What is needed
The expected answer is the data below, printed verbatim without its pictures.
═════ Data provided
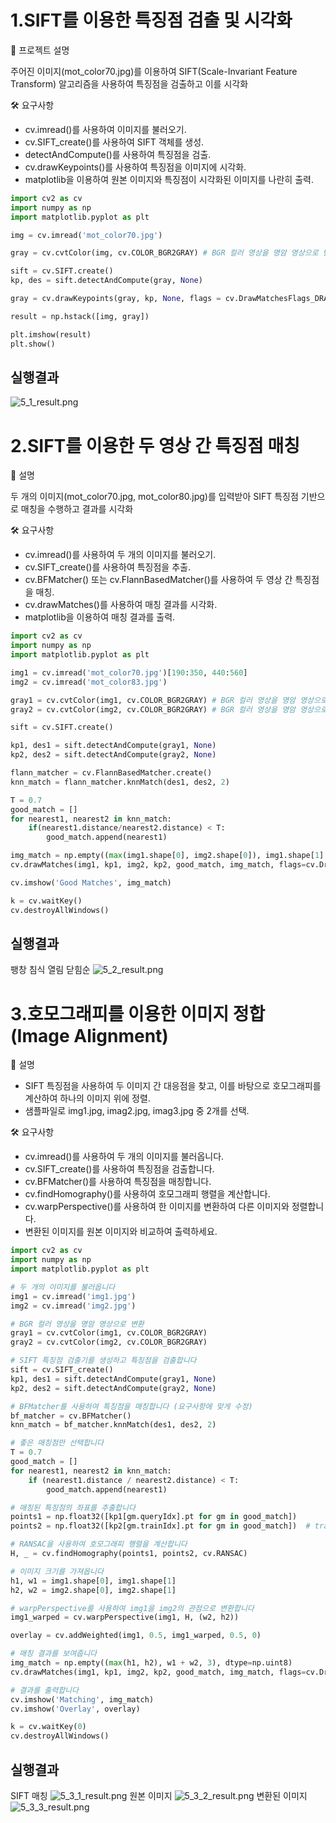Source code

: # 1.SIFT를 이용한 특징점 검출 및 시각화
📖 프로젝트 설명

주어진 이미지(mot_color70.jpg)를 이용하여 SIFT(Scale-Invariant Feature Transform) 알고리즘을 사용하여 특징점을
검출하고 이를 시각화


🛠️ 요구사항
* cv.imread()를 사용하여 이미지를 불러오기.
* cv.SIFT_create()를 사용하여 SIFT 객체를 생성.
* detectAndCompute()를 사용하여 특징점을 검출.
* cv.drawKeypoints()를 사용하여 특징점을 이미지에 시각화.
* matplotlib을 이용하여 원본 이미지와 특징점이 시각화된 이미지를 나란히 출력.

```python
import cv2 as cv
import numpy as np
import matplotlib.pyplot as plt

img = cv.imread('mot_color70.jpg')

gray = cv.cvtColor(img, cv.COLOR_BGR2GRAY) # BGR 컬러 영상을 명암 영상으로 변환

sift = cv.SIFT.create()
kp, des = sift.detectAndCompute(gray, None)

gray = cv.drawKeypoints(gray, kp, None, flags = cv.DrawMatchesFlags_DRAW_RICH_KEYPOINTS)

result = np.hstack([img, gray])

plt.imshow(result)
plt.show()
```



## 실행결과
![5_1_result.png](https://github.com/wonderdh/ComputerVision/blob/main/5%EC%A3%BC%EC%B0%A8/5_1.png)

# 2.SIFT를 이용한 두 영상 간 특징점 매칭

📖 설명

두 개의 이미지(mot_color70.jpg, mot_color80.jpg)를 입력받아 SIFT 특징점 기반으로 매칭을 수행하고 결과를 시각화


🛠️ 요구사항
* cv.imread()를 사용하여 두 개의 이미지를 불러오기.
* cv.SIFT_create()를 사용하여 특징점을 추출.
* cv.BFMatcher() 또는 cv.FlannBasedMatcher()를 사용하여 두 영상 간 특징점을 매칭.
* cv.drawMatches()를 사용하여 매칭 결과를 시각화.
* matplotlib을 이용하여 매칭 결과를 출력.

```python
import cv2 as cv
import numpy as np
import matplotlib.pyplot as plt

img1 = cv.imread('mot_color70.jpg')[190:350, 440:560]
img2 = cv.imread('mot_color83.jpg')

gray1 = cv.cvtColor(img1, cv.COLOR_BGR2GRAY) # BGR 컬러 영상을 명암 영상으로 변환
gray2 = cv.cvtColor(img2, cv.COLOR_BGR2GRAY) # BGR 컬러 영상을 명암 영상으로 변환

sift = cv.SIFT.create()

kp1, des1 = sift.detectAndCompute(gray1, None)
kp2, des2 = sift.detectAndCompute(gray2, None)

flann_matcher = cv.FlannBasedMatcher.create()
knn_match = flann_matcher.knnMatch(des1, des2, 2)

T = 0.7
good_match = []
for nearest1, nearest2 in knn_match:
    if(nearest1.distance/nearest2.distance) < T:
        good_match.append(nearest1)

img_match = np.empty((max(img1.shape[0], img2.shape[0]), img1.shape[1] + img2.shape[1], 3), dtype = np.uint8)
cv.drawMatches(img1, kp1, img2, kp2, good_match, img_match, flags=cv.DrawMatchesFlags_NOT_DRAW_SINGLE_POINTS)

cv.imshow('Good Matches', img_match)

k = cv.waitKey()
cv.destroyAllWindows()
```

## 실행결과
팽창 침식 열림 닫힘순
![5_2_result.png](https://github.com/wonderdh/ComputerVision/blob/main/5%EC%A3%BC%EC%B0%A8/5_2.png)

# 3.호모그래피를 이용한 이미지 정합 (Image Alignment)

📖 설명
* SIFT 특징점을 사용하여 두 이미지 간 대응점을 찾고, 이를 바탕으로 호모그래피를 계산하여 하나의 이미지 위에 정렬.
* 샘플파일로 img1.jpg, imag2.jpg, imag3.jpg 중 2개를 선택.


🛠️ 요구사항
* cv.imread()를 사용하여 두 개의 이미지를 불러옵니다.
* cv.SIFT_create()를 사용하여 특징점을 검출합니다.
* cv.BFMatcher()를 사용하여 특징점을 매칭합니다.
* cv.findHomography()를 사용하여 호모그래피 행렬을 계산합니다.
* cv.warpPerspective()를 사용하여 한 이미지를 변환하여 다른 이미지와 정렬합니다.
* 변환된 이미지를 원본 이미지와 비교하여 출력하세요.

```python
import cv2 as cv
import numpy as np
import matplotlib.pyplot as plt

# 두 개의 이미지를 불러옵니다 
img1 = cv.imread('img1.jpg')
img2 = cv.imread('img2.jpg')

# BGR 컬러 영상을 명암 영상으로 변환
gray1 = cv.cvtColor(img1, cv.COLOR_BGR2GRAY)
gray2 = cv.cvtColor(img2, cv.COLOR_BGR2GRAY)

# SIFT 특징점 검출기를 생성하고 특징점을 검출합니다
sift = cv.SIFT_create()
kp1, des1 = sift.detectAndCompute(gray1, None)
kp2, des2 = sift.detectAndCompute(gray2, None)

# BFMatcher를 사용하여 특징점을 매칭합니다 (요구사항에 맞게 수정)
bf_matcher = cv.BFMatcher()
knn_match = bf_matcher.knnMatch(des1, des2, 2)

# 좋은 매칭점만 선택합니다
T = 0.7
good_match = []
for nearest1, nearest2 in knn_match:
    if (nearest1.distance / nearest2.distance) < T:
        good_match.append(nearest1)

# 매칭된 특징점의 좌표를 추출합니다
points1 = np.float32([kp1[gm.queryIdx].pt for gm in good_match])
points2 = np.float32([kp2[gm.trainIdx].pt for gm in good_match])  # trainIdx 수정

# RANSAC을 사용하여 호모그래피 행렬을 계산합니다
H, _ = cv.findHomography(points1, points2, cv.RANSAC)

# 이미지 크기를 가져옵니다
h1, w1 = img1.shape[0], img1.shape[1]
h2, w2 = img2.shape[0], img2.shape[1]

# warpPerspective를 사용하여 img1을 img2의 관점으로 변환합니다
img1_warped = cv.warpPerspective(img1, H, (w2, h2))

overlay = cv.addWeighted(img1, 0.5, img1_warped, 0.5, 0)

# 매칭 결과를 보여줍니다
img_match = np.empty((max(h1, h2), w1 + w2, 3), dtype=np.uint8)
cv.drawMatches(img1, kp1, img2, kp2, good_match, img_match, flags=cv.DrawMatchesFlags_NOT_DRAW_SINGLE_POINTS)

# 결과를 출력합니다
cv.imshow('Matching', img_match)
cv.imshow('Overlay', overlay)

k = cv.waitKey(0)
cv.destroyAllWindows()
```

## 실행결과
SIFT 매칭
![5_3_1_result.png](https://github.com/wonderdh/ComputerVision/blob/main/5%EC%A3%BC%EC%B0%A8/5_3_1.png)
원본 이미지
![5_3_2_result.png](https://github.com/wonderdh/ComputerVision/blob/main/5%EC%A3%BC%EC%B0%A8/5_3_2.png)
변환된 이미지
![5_3_3_result.png](https://github.com/wonderdh/ComputerVision/blob/main/5%EC%A3%BC%EC%B0%A8/5_3_3.png)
══════════
Expected output
Source code

: # 1.SIFT를 이용한 특징점 검출 및 시각화
📖 프로젝트 설명

주어진 이미지(mot_color70.jpg)를 이용하여 SIFT(Scale-Invariant Feature Transform) 알고리즘을 사용하여 특징점을
검출하고 이를 시각화


🛠️ 요구사항
* cv.imread()를 사용하여 이미지를 불러오기.
* cv.SIFT_create()를 사용하여 SIFT 객체를 생성.
* detectAndCompute()를 사용하여 특징점을 검출.
* cv.drawKeypoints()를 사용하여 특징점을 이미지에 시각화.
* matplotlib을 이용하여 원본 이미지와 특징점이 시각화된 이미지를 나란히 출력.

```python
import cv2 as cv
import numpy as np
import matplotlib.pyplot as plt

img = cv.imread('mot_color70.jpg')

gray = cv.cvtColor(img, cv.COLOR_BGR2GRAY) # BGR 컬러 영상을 명암 영상으로 변환

sift = cv.SIFT.create()
kp, des = sift.detectAndCompute(gray, None)

gray = cv.drawKeypoints(gray, kp, None, flags = cv.DrawMatchesFlags_DRAW_RICH_KEYPOINTS)

result = np.hstack([img, gray])

plt.imshow(result)
plt.show()
```



## 실행결과
![5_1_result.png](https://github.com/wonderdh/ComputerVision/blob/main/5%EC%A3%BC%EC%B0%A8/5_1.png)

# 2.SIFT를 이용한 두 영상 간 특징점 매칭

📖 설명

두 개의 이미지(mot_color70.jpg, mot_color80.jpg)를 입력받아 SIFT 특징점 기반으로 매칭을 수행하고 결과를 시각화


🛠️ 요구사항
* cv.imread()를 사용하여 두 개의 이미지를 불러오기.
* cv.SIFT_create()를 사용하여 특징점을 추출.
* cv.BFMatcher() 또는 cv.FlannBasedMatcher()를 사용하여 두 영상 간 특징점을 매칭.
* cv.drawMatches()를 사용하여 매칭 결과를 시각화.
* matplotlib을 이용하여 매칭 결과를 출력.

```python
import cv2 as cv
import numpy as np
import matplotlib.pyplot as plt

img1 = cv.imread('mot_color70.jpg')[190:350, 440:560]
img2 = cv.imread('mot_color83.jpg')

gray1 = cv.cvtColor(img1, cv.COLOR_BGR2GRAY) # BGR 컬러 영상을 명암 영상으로 변환
gray2 = cv.cvtColor(img2, cv.COLOR_BGR2GRAY) # BGR 컬러 영상을 명암 영상으로 변환

sift = cv.SIFT.create()

kp1, des1 = sift.detectAndCompute(gray1, None)
kp2, des2 = sift.detectAndCompute(gray2, None)

flann_matcher = cv.FlannBasedMatcher.create()
knn_match = flann_matcher.knnMatch(des1, des2, 2)

T = 0.7
good_match = []
for nearest1, nearest2 in knn_match:
    if(nearest1.distance/nearest2.distance) < T:
        good_match.append(nearest1)

img_match = np.empty((max(img1.shape[0], img2.shape[0]), img1.shape[1] + img2.shape[1], 3), dtype = np.uint8)
cv.drawMatches(img1, kp1, img2, kp2, good_match, img_match, flags=cv.DrawMatchesFlags_NOT_DRAW_SINGLE_POINTS)

cv.imshow('Good Matches', img_match)

k = cv.waitKey()
cv.destroyAllWindows()
```

## 실행결과
팽창 침식 열림 닫힘순
![5_2_result.png](https://github.com/wonderdh/ComputerVision/blob/main/5%EC%A3%BC%EC%B0%A8/5_2.png)

# 3.호모그래피를 이용한 이미지 정합 (Image Alignment)

📖 설명
* SIFT 특징점을 사용하여 두 이미지 간 대응점을 찾고, 이를 바탕으로 호모그래피를 계산하여 하나의 이미지 위에 정렬.
* 샘플파일로 img1.jpg, imag2.jpg, imag3.jpg 중 2개를 선택.


🛠️ 요구사항
* cv.imread()를 사용하여 두 개의 이미지를 불러옵니다.
* cv.SIFT_create()를 사용하여 특징점을 검출합니다.
* cv.BFMatcher()를 사용하여 특징점을 매칭합니다.
* cv.findHomography()를 사용하여 호모그래피 행렬을 계산합니다.
* cv.warpPerspective()를 사용하여 한 이미지를 변환하여 다른 이미지와 정렬합니다.
* 변환된 이미지를 원본 이미지와 비교하여 출력하세요.

```python
import cv2 as cv
import numpy as np
import matplotlib.pyplot as plt

# 두 개의 이미지를 불러옵니다 
img1 = cv.imread('img1.jpg')
img2 = cv.imread('img2.jpg')

# BGR 컬러 영상을 명암 영상으로 변환
gray1 = cv.cvtColor(img1, cv.COLOR_BGR2GRAY)
gray2 = cv.cvtColor(img2, cv.COLOR_BGR2GRAY)

# SIFT 특징점 검출기를 생성하고 특징점을 검출합니다
sift = cv.SIFT_create()
kp1, des1 = sift.detectAndCompute(gray1, None)
kp2, des2 = sift.detectAndCompute(gray2, None)

# BFMatcher를 사용하여 특징점을 매칭합니다 (요구사항에 맞게 수정)
bf_matcher = cv.BFMatcher()
knn_match = bf_matcher.knnMatch(des1, des2, 2)

# 좋은 매칭점만 선택합니다
T = 0.7
good_match = []
for nearest1, nearest2 in knn_match:
    if (nearest1.distance / nearest2.distance) < T:
        good_match.append(nearest1)

# 매칭된 특징점의 좌표를 추출합니다
points1 = np.float32([kp1[gm.queryIdx].pt for gm in good_match])
points2 = np.float32([kp2[gm.trainIdx].pt for gm in good_match])  # trainIdx 수정

# RANSAC을 사용하여 호모그래피 행렬을 계산합니다
H, _ = cv.findHomography(points1, points2, cv.RANSAC)

# 이미지 크기를 가져옵니다
h1, w1 = img1.shape[0], img1.shape[1]
h2, w2 = img2.shape[0], img2.shape[1]

# warpPerspective를 사용하여 img1을 img2의 관점으로 변환합니다
img1_warped = cv.warpPerspective(img1, H, (w2, h2))

overlay = cv.addWeighted(img1, 0.5, img1_warped, 0.5, 0)

# 매칭 결과를 보여줍니다
img_match = np.empty((max(h1, h2), w1 + w2, 3), dtype=np.uint8)
cv.drawMatches(img1, kp1, img2, kp2, good_match, img_match, flags=cv.DrawMatchesFlags_NOT_DRAW_SINGLE_POINTS)

# 결과를 출력합니다
cv.imshow('Matching', img_match)
cv.imshow('Overlay', overlay)

k = cv.waitKey(0)
cv.destroyAllWindows()
```

## 실행결과
SIFT 매칭
![5_3_1_result.png](https://github.com/wonderdh/ComputerVision/blob/main/5%EC%A3%BC%EC%B0%A8/5_3_1.png)
원본 이미지
![5_3_2_result.png](https://github.com/wonderdh/ComputerVision/blob/main/5%EC%A3%BC%EC%B0%A8/5_3_2.png)
변환된 이미지
![5_3_3_result.png](https://github.com/wonderdh/ComputerVision/blob/main/5%EC%A3%BC%EC%B0%A8/5_3_3.png)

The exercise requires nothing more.